Back to: Columns
October 9, 2013
Follow Columns

Racism is still alive: Subdued prejudices return to surface

The civil rights bill and election of a black president didn’t end racism; it just put it temporally in a closet.

President Carter’s remark, “When Obama was elected, racism in the South bubbled to the top,” was describing the pent up fear of a black president by the “Confederacy” and rural communities.

Before Lincoln’s stand against slavery, the South was Republican but became Democrats because of it. They remained Democrats until President Johnson and the Democrats passed the Civil Rights law in 1964 and have been Republican since. This makes one wonder if the Civil War ended for many people.

Since we elected a black president, Republicans have voted and ridiculed every proposal he has presented. His background suggests that he may have enough intelligence to be right sometimes.

There is a sign I’ve seen portraying our president as a witch doctor’s head grafted onto a picture of a man wearing nothing but bead necklaces and a loin cloth, his legs spread wide, with his long thick fingers grasping a stick in front of him. There’s a bone in his nose and a confection of feathers and flowers on his head. Under the witch doctor picture is the slogan “Obama Care,” with red and blue campaign symbol as the “O” as a sickle and hammer as the “C.” These groups also accused him of not being a citizen, a communist and Nazi. These signs and accusations of an intelligent family man only 11 months in office are deplorable. “Prejudices are like rats, and men’s minds are like traps; prejudices get in easily, but it is doubtful if they ever get out.”

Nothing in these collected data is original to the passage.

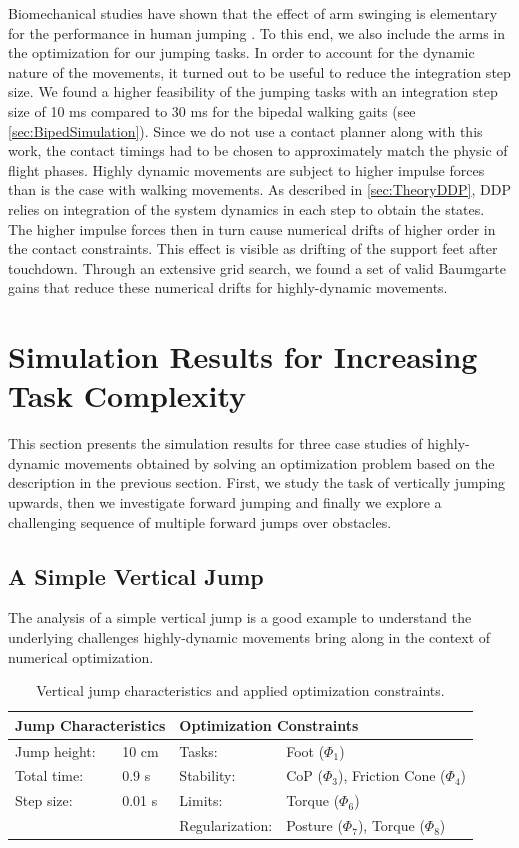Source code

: Biomechanical studies have shown that the effect of arm swinging is elementary for the performance in human jumping \cite{harman1990effects}. To this end, we also include the arms in the optimization for our jumping tasks. 
In order to account for the dynamic nature of the movements, it turned out to be useful to reduce the integration step size. We found a higher feasibility of the jumping tasks with an integration step size of 10 ms compared to 30 ms for the bipedal walking gaits (see \cref{sec:BipedSimulation}). Since we do not use a contact planner along with this work, the contact timings had to be chosen to approximately match the physic of flight phases. 
Highly dynamic movements are subject to higher impulse forces than is the case with walking movements. As described in \ref{sec:TheoryDDP}, \gls{DDP} relies on integration of the system dynamics in each step to obtain the states. The higher impulse forces then in turn cause numerical drifts of higher order in the contact constraints. This effect is visible as drifting of the support feet after touchdown. Through an extensive grid search, we found a set of valid Baumgarte gains that reduce these numerical drifts for highly-dynamic movements.

\section{Simulation Results for Increasing Task Complexity}\label{sec:HighlySimulation}
This section presents the simulation results for three case studies of highly-dynamic movements obtained by solving an optimization problem based on the description in the previous section. First, we study the task of vertically jumping upwards, then we investigate forward jumping and finally we explore a challenging sequence of multiple forward jumps over obstacles.

\subsection{A Simple Vertical Jump}
The analysis of a simple vertical jump is a good example to understand the underlying challenges highly-dynamic movements bring along in the context of numerical optimization.

\begin{table}[t]
\centering
\caption[Vertical jump characteristics and optimization constraints]{Vertical jump characteristics and applied optimization constraints.}
\begin{tabular}{|ll|ll|}
\hline
\multicolumn{2}{|l|}{\textbf{Jump Characteristics}} & \multicolumn{2}{l|}{\textbf{Optimization Constraints}} \\ \hline
Jump height:& 10 cm 	& Tasks: 			& Foot ($\Phi_1$) \\ \hline
Total time:& 0.9 s 		& Stability:    & \gls{CoP} ($\Phi_3$), Friction Cone ($\Phi_4$)\\ \hline
Step size:& 0.01 s 	& Limits: 			& Torque ($\Phi_6$)\\ \hline
& 					& Regularization: 	& Posture ($\Phi_7$), Torque ($\Phi_8$)\\ \hline
\end{tabular}
\label{tab:jumpVertical}
\end{table}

These signs not only brought back memories of the racism of the ’30s but the pent up racism rising to the surface today. I am not claiming all the protesters and town hall zealots are racists, but it was recognizable in my mind that racism still permeates America today. It appears to me that one of Obama’s problems is he is black, and a large part of the nation still has subdued fears, especially of black men.

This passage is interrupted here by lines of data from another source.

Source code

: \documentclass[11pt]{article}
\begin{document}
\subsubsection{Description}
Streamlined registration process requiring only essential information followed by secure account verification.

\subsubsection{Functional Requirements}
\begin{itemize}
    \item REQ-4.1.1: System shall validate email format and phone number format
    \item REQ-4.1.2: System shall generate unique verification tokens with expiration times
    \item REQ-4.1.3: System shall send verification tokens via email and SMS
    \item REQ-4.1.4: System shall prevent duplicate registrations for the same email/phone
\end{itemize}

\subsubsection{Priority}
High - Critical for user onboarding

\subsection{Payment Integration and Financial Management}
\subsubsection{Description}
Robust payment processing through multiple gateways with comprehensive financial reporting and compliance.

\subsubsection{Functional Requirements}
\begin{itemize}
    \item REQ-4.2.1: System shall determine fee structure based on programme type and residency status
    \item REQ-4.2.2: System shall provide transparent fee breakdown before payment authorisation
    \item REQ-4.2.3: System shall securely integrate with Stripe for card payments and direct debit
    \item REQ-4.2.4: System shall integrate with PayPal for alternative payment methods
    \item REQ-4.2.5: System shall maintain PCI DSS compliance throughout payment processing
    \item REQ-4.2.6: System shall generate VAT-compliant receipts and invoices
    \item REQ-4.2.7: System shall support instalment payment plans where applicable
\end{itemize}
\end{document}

The North doesn’t get a clean bill of health in racism and prejudice, only not as obvious as the South. What comes out of the mouth isn’t necessarily what’s in the heart. A Japanese proverb: “Hidden and silent worms riddle the wood,” They have allowed the middle class and educated ethnic groups some advancement, but uneducated and lower economic blacks, Indians and Hispanics are still segregated, living squalid lives.

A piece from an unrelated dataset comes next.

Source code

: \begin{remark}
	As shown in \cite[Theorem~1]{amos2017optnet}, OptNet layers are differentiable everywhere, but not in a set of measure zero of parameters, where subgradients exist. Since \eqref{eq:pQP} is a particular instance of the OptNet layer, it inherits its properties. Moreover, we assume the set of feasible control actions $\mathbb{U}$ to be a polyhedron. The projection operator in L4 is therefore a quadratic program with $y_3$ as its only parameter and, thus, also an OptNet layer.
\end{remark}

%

Blacks and Hispanics haven’t been alone in prejudicial history. Jews, gays, Indians and Asians are forgotten recipients of prejudged biases. Before we entered World War II while Jews were being persecuted in Germany, Roosevelt vetoed a bill admitting 20,000 persecuted Jewish children from Germany. President Truman refused giving Jews refuge in our country after the war, so most of the Jews moved to Israel, occupying Palestinian territory and resulting in the wars between the two adversaries. Even religious groups were anti-Semitic and supported persecution of the Jews during Hitler’s reign. Indians were given land no one wanted.

Today’s history students must remember the overt anti-Semitism and racism during this period. American-Japanese citizens were sent to internment camps, and blacks were segregated in the military. Thomas Cahill’s “Hinges of History” suggests that atom bombing Hiroshima and Nagasaki instead of Germany may have been racist, as the Japanese were of a different race than the white Germans. This may be debatable but worth thinking about.

From my experiences working with blacks in the projects, I found racism among blacks. Lighter colored blacks were ostracized by those with darker skin. Starting with Jefferson and other plantation owners, black women were impregnated by white plantation owners, resulting in lighter colored offspring with a mixture of white and black features. Intermarriage in present day is increasing the transformation. Obama is an example of interracial marriage, which is an irritant to most racists. His election was a result of an increase in votes of blacks, Hispanics and less racially bigoted young people. We are presently observing the conservatives’ all-out efforts to bring about his failure.

I don’t agree with all of Obama’s decisions, but he is very intelligent and sincere. I withhold my evaluation until he has been evaluated by non-partisan historians. Disagreeing with his policies in a civilized manner is patriotic, but hysterical dialogue and demeaning our president because of his color is uncivilized.

Don Cooks lives in Nevada City.

It appears to me that one of Obama’s problems is he is black, and a large part of the nation still has subdued fears, especially of black men.